ハコイリ♡ムスメ『DX劇団ハコムス』@AKIBAカルチャーズ劇場(20151013)

 女優志望の女の子7人からなるハコイリ♡ムスメ。彼女達はAKIBAカルチャーズ劇場での定期公演においてお芝居と歌を組み合わせた劇団ハコムスという演目を披露しています。女優でもある彼女達の真価が発揮されるのがこの劇団ハコムスであり、僕は劇団ハコムスが大好きで、だから追いかけているといっても過言ではありません。そのハコムスが、10月からは隔週で劇団ハコムスだけの公演を行うこととなりました。お芝居のみだそうです。題してDX劇団ハコムス。事前の告知では全6公演。3本のストーリーをそれぞれ2公演ずつ、だったはず…。しかし諸々の事情で(間に合わなかったのかなー?)、新しいお話は2本となり、初回10月13日は過去に披露した劇団ハコムスをまとめての総集編公演でした。

  1. なぜ?
  2. SUMMER LOVER大作戦
  3. 星座占いで瞳を閉じて
  4. 日曜はダメよ
  5. 泣かないでエンジェル


 9月の定期公演でアナウンスしてたときはマイク無しの演技です!! と言ってたような気もするけどマイク有りでした。やっぱりマイクあるとなんか違うよね……。
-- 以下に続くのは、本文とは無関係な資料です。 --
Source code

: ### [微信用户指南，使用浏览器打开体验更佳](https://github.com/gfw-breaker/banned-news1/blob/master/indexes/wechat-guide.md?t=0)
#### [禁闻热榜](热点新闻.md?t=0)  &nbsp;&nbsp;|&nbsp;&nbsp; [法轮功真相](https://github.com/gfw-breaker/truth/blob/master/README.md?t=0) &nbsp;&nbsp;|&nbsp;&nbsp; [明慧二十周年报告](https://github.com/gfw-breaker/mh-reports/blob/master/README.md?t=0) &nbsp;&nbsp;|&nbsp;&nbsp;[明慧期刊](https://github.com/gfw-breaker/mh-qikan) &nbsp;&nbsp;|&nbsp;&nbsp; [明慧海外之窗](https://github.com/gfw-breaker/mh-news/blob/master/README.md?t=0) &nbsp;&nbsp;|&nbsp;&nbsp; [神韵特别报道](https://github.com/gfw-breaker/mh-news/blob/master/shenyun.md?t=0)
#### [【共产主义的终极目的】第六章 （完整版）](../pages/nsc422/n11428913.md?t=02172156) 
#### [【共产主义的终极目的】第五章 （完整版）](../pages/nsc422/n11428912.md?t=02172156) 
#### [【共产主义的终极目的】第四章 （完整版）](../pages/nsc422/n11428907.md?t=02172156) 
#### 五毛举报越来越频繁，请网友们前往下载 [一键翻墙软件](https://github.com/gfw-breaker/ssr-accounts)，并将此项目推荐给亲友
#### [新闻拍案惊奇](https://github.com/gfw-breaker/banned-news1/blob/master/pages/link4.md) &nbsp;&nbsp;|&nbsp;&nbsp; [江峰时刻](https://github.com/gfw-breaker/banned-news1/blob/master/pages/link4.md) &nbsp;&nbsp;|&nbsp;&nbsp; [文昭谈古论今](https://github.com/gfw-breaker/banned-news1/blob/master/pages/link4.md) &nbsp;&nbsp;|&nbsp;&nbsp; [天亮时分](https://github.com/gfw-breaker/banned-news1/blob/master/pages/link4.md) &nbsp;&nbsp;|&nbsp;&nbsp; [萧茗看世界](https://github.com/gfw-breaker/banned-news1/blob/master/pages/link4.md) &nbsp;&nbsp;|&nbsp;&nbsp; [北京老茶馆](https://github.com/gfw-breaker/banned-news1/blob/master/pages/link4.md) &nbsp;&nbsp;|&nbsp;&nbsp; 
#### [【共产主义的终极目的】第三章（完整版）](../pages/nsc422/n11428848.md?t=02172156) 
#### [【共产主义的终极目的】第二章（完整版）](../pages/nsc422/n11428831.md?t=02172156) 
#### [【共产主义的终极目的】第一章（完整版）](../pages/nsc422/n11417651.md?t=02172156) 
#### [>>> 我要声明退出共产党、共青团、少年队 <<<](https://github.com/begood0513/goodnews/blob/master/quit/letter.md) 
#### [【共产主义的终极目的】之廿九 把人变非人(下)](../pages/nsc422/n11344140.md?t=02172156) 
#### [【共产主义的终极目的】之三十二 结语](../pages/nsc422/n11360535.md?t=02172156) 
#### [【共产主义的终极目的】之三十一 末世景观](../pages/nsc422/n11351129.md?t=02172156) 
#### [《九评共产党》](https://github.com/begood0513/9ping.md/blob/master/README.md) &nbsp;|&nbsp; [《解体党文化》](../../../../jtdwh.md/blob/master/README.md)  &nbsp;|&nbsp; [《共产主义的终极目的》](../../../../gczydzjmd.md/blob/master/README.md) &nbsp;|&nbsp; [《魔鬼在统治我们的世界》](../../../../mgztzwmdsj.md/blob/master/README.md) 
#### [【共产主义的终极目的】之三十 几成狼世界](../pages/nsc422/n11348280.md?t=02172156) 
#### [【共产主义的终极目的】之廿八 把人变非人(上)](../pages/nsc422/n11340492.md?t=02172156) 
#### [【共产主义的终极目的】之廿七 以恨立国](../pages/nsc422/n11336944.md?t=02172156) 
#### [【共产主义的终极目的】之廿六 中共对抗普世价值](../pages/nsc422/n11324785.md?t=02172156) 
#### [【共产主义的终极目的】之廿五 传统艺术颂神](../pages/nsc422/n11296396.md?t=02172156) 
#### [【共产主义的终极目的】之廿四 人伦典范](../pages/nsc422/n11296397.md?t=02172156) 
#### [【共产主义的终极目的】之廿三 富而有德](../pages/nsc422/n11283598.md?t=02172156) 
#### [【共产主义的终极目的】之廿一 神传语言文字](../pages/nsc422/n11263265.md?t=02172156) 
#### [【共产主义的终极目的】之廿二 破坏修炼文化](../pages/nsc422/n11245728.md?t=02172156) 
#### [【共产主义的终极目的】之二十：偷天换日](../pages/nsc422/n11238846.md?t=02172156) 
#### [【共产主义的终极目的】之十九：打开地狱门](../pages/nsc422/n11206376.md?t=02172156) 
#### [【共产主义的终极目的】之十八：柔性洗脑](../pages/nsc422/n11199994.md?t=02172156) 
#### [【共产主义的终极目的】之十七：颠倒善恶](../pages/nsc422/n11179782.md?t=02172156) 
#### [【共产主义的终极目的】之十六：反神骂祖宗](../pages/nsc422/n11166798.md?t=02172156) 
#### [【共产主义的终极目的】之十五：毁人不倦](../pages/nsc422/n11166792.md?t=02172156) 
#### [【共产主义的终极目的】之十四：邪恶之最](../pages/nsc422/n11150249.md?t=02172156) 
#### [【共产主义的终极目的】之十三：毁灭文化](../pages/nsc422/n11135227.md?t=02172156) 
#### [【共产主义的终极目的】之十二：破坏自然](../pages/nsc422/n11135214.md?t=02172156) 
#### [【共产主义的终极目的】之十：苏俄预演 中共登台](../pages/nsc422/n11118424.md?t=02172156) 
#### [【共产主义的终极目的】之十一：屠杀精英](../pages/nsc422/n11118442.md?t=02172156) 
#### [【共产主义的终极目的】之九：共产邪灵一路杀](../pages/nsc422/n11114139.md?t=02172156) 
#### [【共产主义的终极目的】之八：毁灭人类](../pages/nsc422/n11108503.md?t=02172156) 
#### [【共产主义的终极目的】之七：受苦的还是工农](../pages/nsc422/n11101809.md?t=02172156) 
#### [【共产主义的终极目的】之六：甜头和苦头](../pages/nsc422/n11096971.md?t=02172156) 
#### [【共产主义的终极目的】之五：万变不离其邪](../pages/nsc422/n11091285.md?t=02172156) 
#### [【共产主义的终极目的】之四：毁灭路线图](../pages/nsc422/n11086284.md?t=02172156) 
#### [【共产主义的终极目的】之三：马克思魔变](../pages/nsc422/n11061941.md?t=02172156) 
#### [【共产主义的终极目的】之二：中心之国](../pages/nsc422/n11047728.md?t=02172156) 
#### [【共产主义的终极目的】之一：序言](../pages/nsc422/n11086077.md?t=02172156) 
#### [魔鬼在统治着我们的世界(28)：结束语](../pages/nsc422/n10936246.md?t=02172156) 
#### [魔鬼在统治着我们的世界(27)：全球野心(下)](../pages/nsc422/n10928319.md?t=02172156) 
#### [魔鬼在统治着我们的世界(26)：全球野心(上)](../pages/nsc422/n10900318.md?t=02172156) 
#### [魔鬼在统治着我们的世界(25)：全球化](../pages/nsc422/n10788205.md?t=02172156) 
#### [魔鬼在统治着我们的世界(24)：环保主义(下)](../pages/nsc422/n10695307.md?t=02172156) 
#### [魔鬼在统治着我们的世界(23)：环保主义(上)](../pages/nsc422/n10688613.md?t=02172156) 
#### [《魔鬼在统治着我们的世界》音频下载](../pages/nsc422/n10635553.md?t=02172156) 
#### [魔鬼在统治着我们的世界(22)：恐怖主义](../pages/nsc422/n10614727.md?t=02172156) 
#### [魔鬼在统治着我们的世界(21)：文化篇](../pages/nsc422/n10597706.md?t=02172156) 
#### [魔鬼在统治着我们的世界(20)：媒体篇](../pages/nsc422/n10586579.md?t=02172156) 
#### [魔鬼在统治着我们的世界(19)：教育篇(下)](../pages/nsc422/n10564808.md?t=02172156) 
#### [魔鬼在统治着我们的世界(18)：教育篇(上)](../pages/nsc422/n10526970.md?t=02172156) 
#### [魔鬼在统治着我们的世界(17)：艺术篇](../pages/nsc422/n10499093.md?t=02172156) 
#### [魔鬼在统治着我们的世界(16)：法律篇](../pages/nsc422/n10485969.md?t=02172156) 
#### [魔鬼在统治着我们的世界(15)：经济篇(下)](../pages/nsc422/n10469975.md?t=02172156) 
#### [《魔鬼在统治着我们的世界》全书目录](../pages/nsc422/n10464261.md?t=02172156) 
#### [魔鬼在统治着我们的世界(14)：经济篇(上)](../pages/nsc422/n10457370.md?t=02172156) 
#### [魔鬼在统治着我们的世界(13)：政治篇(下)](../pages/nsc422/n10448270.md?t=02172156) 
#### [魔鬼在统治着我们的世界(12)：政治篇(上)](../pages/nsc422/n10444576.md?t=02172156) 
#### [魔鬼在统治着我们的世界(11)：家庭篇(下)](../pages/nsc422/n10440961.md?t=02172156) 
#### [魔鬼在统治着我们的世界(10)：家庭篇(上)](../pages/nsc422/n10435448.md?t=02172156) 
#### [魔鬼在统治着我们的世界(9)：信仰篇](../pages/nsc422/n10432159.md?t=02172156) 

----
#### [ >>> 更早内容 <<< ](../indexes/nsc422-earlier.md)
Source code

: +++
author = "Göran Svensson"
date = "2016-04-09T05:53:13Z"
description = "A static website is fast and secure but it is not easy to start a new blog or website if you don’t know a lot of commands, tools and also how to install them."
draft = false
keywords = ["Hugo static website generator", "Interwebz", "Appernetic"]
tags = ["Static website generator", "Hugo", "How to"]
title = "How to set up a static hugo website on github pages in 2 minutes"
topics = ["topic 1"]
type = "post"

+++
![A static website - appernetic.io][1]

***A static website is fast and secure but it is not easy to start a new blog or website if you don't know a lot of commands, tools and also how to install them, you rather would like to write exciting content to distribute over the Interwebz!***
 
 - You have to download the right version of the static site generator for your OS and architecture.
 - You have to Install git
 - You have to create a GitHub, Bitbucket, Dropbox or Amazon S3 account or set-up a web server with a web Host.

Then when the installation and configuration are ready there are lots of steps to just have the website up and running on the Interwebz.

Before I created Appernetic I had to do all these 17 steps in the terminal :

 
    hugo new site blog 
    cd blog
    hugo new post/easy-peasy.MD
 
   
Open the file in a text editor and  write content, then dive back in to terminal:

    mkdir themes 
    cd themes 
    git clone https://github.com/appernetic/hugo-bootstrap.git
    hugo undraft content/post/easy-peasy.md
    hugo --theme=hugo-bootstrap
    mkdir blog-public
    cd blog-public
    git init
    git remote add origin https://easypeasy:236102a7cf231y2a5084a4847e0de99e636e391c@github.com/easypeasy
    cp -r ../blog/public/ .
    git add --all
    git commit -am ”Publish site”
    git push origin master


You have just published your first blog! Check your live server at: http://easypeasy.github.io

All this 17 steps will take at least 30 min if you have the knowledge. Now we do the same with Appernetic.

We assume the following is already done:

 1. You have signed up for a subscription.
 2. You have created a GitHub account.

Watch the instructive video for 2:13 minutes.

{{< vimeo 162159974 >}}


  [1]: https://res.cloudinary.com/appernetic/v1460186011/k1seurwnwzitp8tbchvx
 『なぜ?』はゲイバーのお話。皆さん私服でした。それぞれゲイバーのお芝居に合う服を選んできたそうです。小松もかさんの黒を基調としたコーデもお淑やかで好きだし、阿部かれんさんの白いベレーにチェックが映える秋模様も素敵すぎた。ぽにょはTwitterとかで見る私服よりも女の子らしく、デート仕様の内山珠希さんは華やかで、ヒールも高く完璧に決まってましたね。そして男役の鉄戸美桜さんは、本人が自分のクローゼットをひっくり返して考えに考えて選んだであろう男っぽい服装の野暮ったさが最高でした。鉄戸さんにしては珍しいジーンズ姿が絶妙に昭和だ。恋人同士という設定の珠希さんと並ぶと鉄戸さんがヒモっぽいとぽにょに評されてましたが、まあ、どうしたら珠希さんみたいないい女を彼女にできるんだみたいな貧乏苦学生っぽさが鉄戸さんにはありました。駅から商店街を抜けて徒歩15分のボロアパート、勉学に励む隣部屋の鉄戸さんに実家から送られてきた野菜をお裾分けしたい人生だった。妄想は置いといて、お芝居もみんなゲイっぷりが板についてます。特に神岡実希さんのオネエ言葉がくどくて良かったなあ。でもやはりこの日のDX劇団ハコムス、全体を通しても主役は小松もかさんでした。『なぜ?』の主演はゲイバーのママである小松もかさんですが、この日も素晴らしかった。恋破れた小松さんの瞳から涙がすうっと流れて、一筋の流れ星となって散ったとき、僕には小松さん以外何も見えませんでした。スイッチが入った小松さんの女優としてのすごさを見た気がします。まさに小松劇場でした。涙を流されると当然こちらも感情を持っていかれるわけで、その点において評価してしまいがちな自分の安直さにはがっかりしますが、それでもやはり小松もかさんは良かった。泣けばいいんでしょみたいには思われたくないんですがね。そして小松さんの叫びを引き継いで始まるイントロ。去年から成長して、より世界の広がりが感じられる『なぜ?』の歌に聴き惚れてしまいました。珠希さんや鉄戸さんの歌も良いけど、お芝居の感情をそのまま歌に乗せた小松さんが誰よりも素晴らしかった。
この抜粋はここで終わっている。